Crimmigration law, by creating ‘a procedural steppingstone’ between the criminal justice system and deportation, multiplies the sanctions attached to a criminal conviction (Stumpf, 2013: 68). The ROMI Act introduces a new procedural steppingstone—one which leads from deportation back into the criminal justice system, where additional burdens await the deportee. Irrespective of any criminal outcome, the burdens imposed by ROMI orders involve a deprivation of liberty which ‘is inevitably accompanied by pain’, making them ‘punitive in terms of subjective experience’ (Ginneken, 2019: 23, 24). The orders recall Zedner’s (2016: 8) description of ‘quasi-punitive power’ which blurs the lines between formal and informal penalties. Although ‘not formally designated as punishment’, these coercive measures are experienced as no less burdensome by those subject to them (2016: 8). As one returning offender explains: ‘I’m square with the house and then I come here, and I get put on a 12-month probation. I feel like that in itself is another sentence’ (Māori Television, 2018 at 27:30).

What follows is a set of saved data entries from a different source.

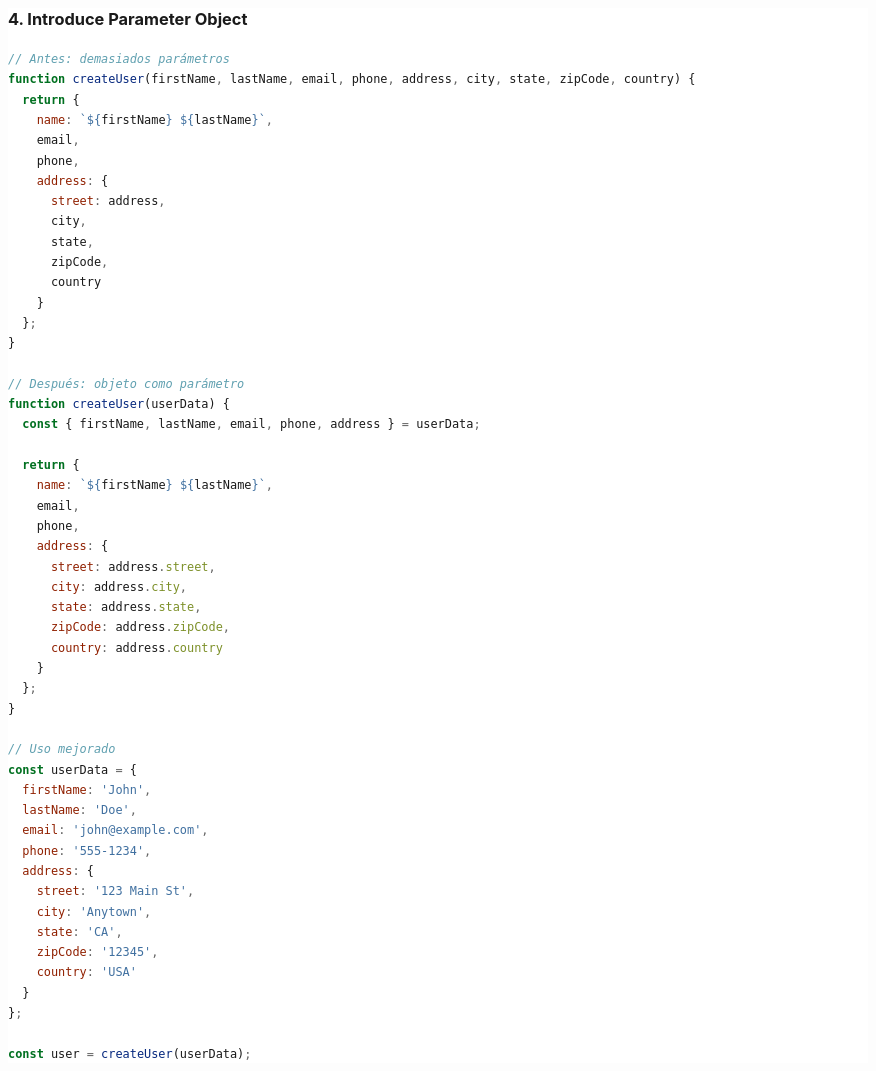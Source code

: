 ### 4. Introduce Parameter Object
```javascript
// Antes: demasiados parámetros
function createUser(firstName, lastName, email, phone, address, city, state, zipCode, country) {
  return {
    name: `${firstName} ${lastName}`,
    email,
    phone,
    address: {
      street: address,
      city,
      state,
      zipCode,
      country
    }
  };
}

// Después: objeto como parámetro
function createUser(userData) {
  const { firstName, lastName, email, phone, address } = userData;
  
  return {
    name: `${firstName} ${lastName}`,
    email,
    phone,
    address: {
      street: address.street,
      city: address.city,
      state: address.state,
      zipCode: address.zipCode,
      country: address.country
    }
  };
}

// Uso mejorado
const userData = {
  firstName: 'John',
  lastName: 'Doe',
  email: 'john@example.com',
  phone: '555-1234',
  address: {
    street: '123 Main St',
    city: 'Anytown',
    state: 'CA',
    zipCode: '12345',
    country: 'USA'
  }
};

const user = createUser(userData);
```
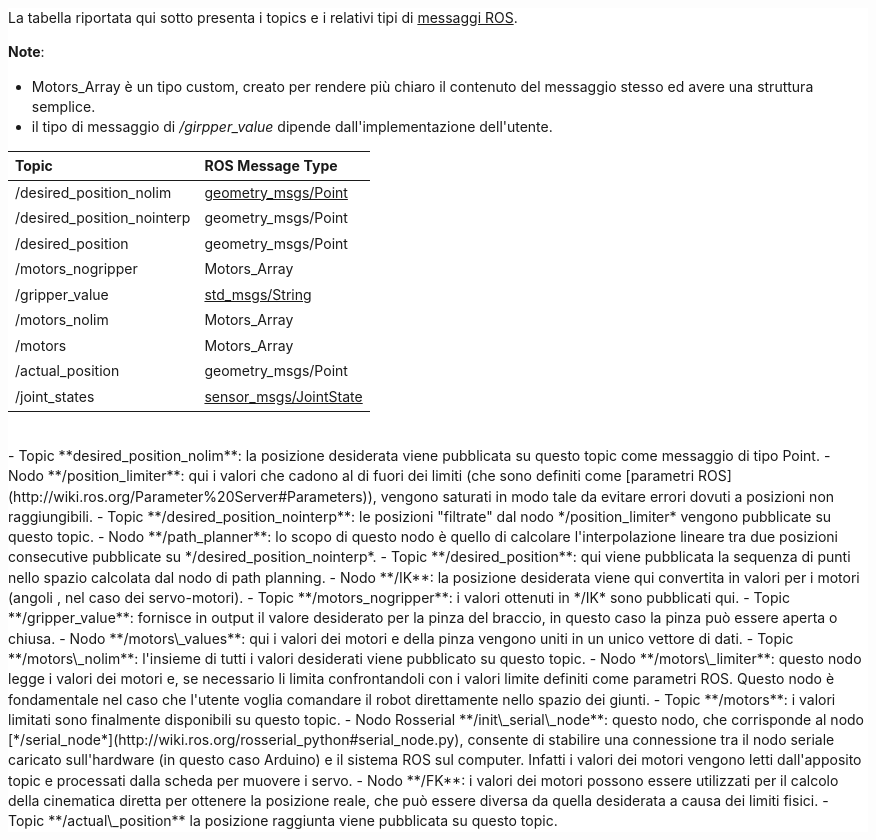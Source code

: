 La tabella riportata qui sotto presenta i topics e i relativi tipi di [messaggi ROS](http://wiki.ros.org/Messages).

**Note**:
- Motors_Array è un tipo custom, creato per rendere più chiaro il contenuto del messaggio stesso ed avere una struttura semplice.
- il tipo di messaggio di */girpper_value* dipende dall'implementazione dell'utente.

| Topic         |  ROS Message Type     |
|:--------------|:---------------------|
| /desired_position_nolim | [geometry_msgs/Point](http://docs.ros.org/api/geometry_msgs/html/msg/Point.html)|
| /desired_position_nointerp |geometry_msgs/Point|
| /desired_position | geometry\_msgs/Point|
| /motors_nogripper | Motors\_Array|
| /gripper_value | [std_msgs/String](http://docs.ros.org/api/std_msgs/html/msg/String.html)|
| /motors_nolim | Motors_Array|
| /motors | Motors_Array|
| /actual\_position | geometry\_msgs/Point|
| /joint\_states | [sensor\_msgs/JointState](http://docs.ros.org/api/sensor_msgs/html/msg/JointState.html)|

<br>
 - Topic **desired_position_nolim**: la posizione desiderata viene pubblicata su questo topic come messaggio di tipo Point.
 - Nodo  **/position_limiter**: qui i valori che cadono al di fuori dei limiti (che sono definiti come [parametri ROS](http://wiki.ros.org/Parameter%20Server#Parameters)), vengono saturati in modo tale da evitare errori dovuti a posizioni non raggiungibili.
 - Topic **/desired_position_nointerp**: le posizioni "filtrate" dal nodo */position_limiter* vengono pubblicate su questo topic.
 - Nodo  **/path_planner**: lo scopo di questo nodo è quello di calcolare l'interpolazione lineare tra due posizioni consecutive pubblicate su */desired_position_nointerp*.
 - Topic **/desired_position**: qui viene pubblicata la sequenza di punti nello spazio calcolata dal nodo di path planning.
 - Nodo **/IK**: la posizione desiderata viene qui convertita in valori per i motori (angoli , nel caso dei servo-motori).
 - Topic **/motors_nogripper**: i valori ottenuti in */IK* sono pubblicati qui.
 - Topic **/gripper_value**: fornisce in output il valore desiderato per la pinza del braccio, in questo caso la pinza può essere aperta o chiusa.
 - Nodo **/motors\_values**: qui i valori dei motori e della pinza vengono uniti in un unico vettore di dati.
 - Topic **/motors\_nolim**: l'insieme di tutti i valori desiderati viene pubblicato su questo topic.
 - Nodo **/motors\_limiter**: questo nodo legge i valori dei motori e, se necessario li limita confrontandoli con i valori limite definiti come parametri ROS. Questo nodo è fondamentale nel caso che l'utente voglia comandare il robot direttamente nello spazio dei giunti.
 -  Topic **/motors**: i valori limitati sono finalmente disponibili su questo topic.
 - Nodo Rosserial **/init\_serial\_node**: questo nodo, che corrisponde al nodo [*/serial_node*](http://wiki.ros.org/rosserial_python#serial_node.py), consente di stabilire una connessione tra il nodo seriale caricato sull'hardware (in questo caso Arduino) e il sistema ROS sul computer. Infatti i valori dei motori vengono letti dall'apposito topic e processati dalla scheda per muovere i servo.
 - Nodo **/FK**: i valori dei motori possono essere utilizzati per il calcolo della cinematica diretta per ottenere la posizione reale, che può essere diversa da quella desiderata a causa dei limiti fisici.
 - Topic **/actual\_position** la posizione raggiunta viene pubblicata su questo topic.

Barker (2017: 445) locates the exercise of penal power at the border within ‘a whole host of legal practices and hybrids that take away liberties and inflict pain, functioning as punishment in all but name’. Like conventional punishments, ROMI orders impose a sanction which signals moral wrongdoing and reduces a person’s standing in the community. As Zedner (2016: 4) observes, however, ‘[s]tates have been quick to claim that if a coercive measure … is for prevention or regulation or administrative convenience it is not, by definition, punishment.’ The privileging of purpose over effect, she argues, ‘is often nothing less than a cynical subversion of the criminal process and its human rights protections.’ By evading criminal justice principles like due process and equal treatment through ‘the technical language of administrative law’ (Barker, 2017: 451), bordered forms of punishment encourage ‘rougher, tougher, harsher treatment toward perceived others’ (2017: 453).
Implementation of the Act
The second problem with the Attorney-General’s determination of no double jeopardy relates to the way the Act is operating in practice. It is fairly clear that when the Bill was drafted, legislators conceived of special conditions as tools for targeting only the most high-risk individuals; the Minister of Corrections described special conditions as necessary ‘to meet the need for those particularly high-risk individuals who do require extra supervision’ (NZHR, 2015b, emphasis added). The Ministry of Justice’s (MoJ, 2015: 13) regulatory impact statement, which informed the policy decisions that led to the ROMI Bill, estimated that an application for a discretionary order like a special condition would be made for around half of all returning prisoners, with the court accepting 90 percent of applications. This reflected the belief that discretionary powers should be ‘targeted toward those who pose a clear risk to public safety’ (2015: 13, emphasis added).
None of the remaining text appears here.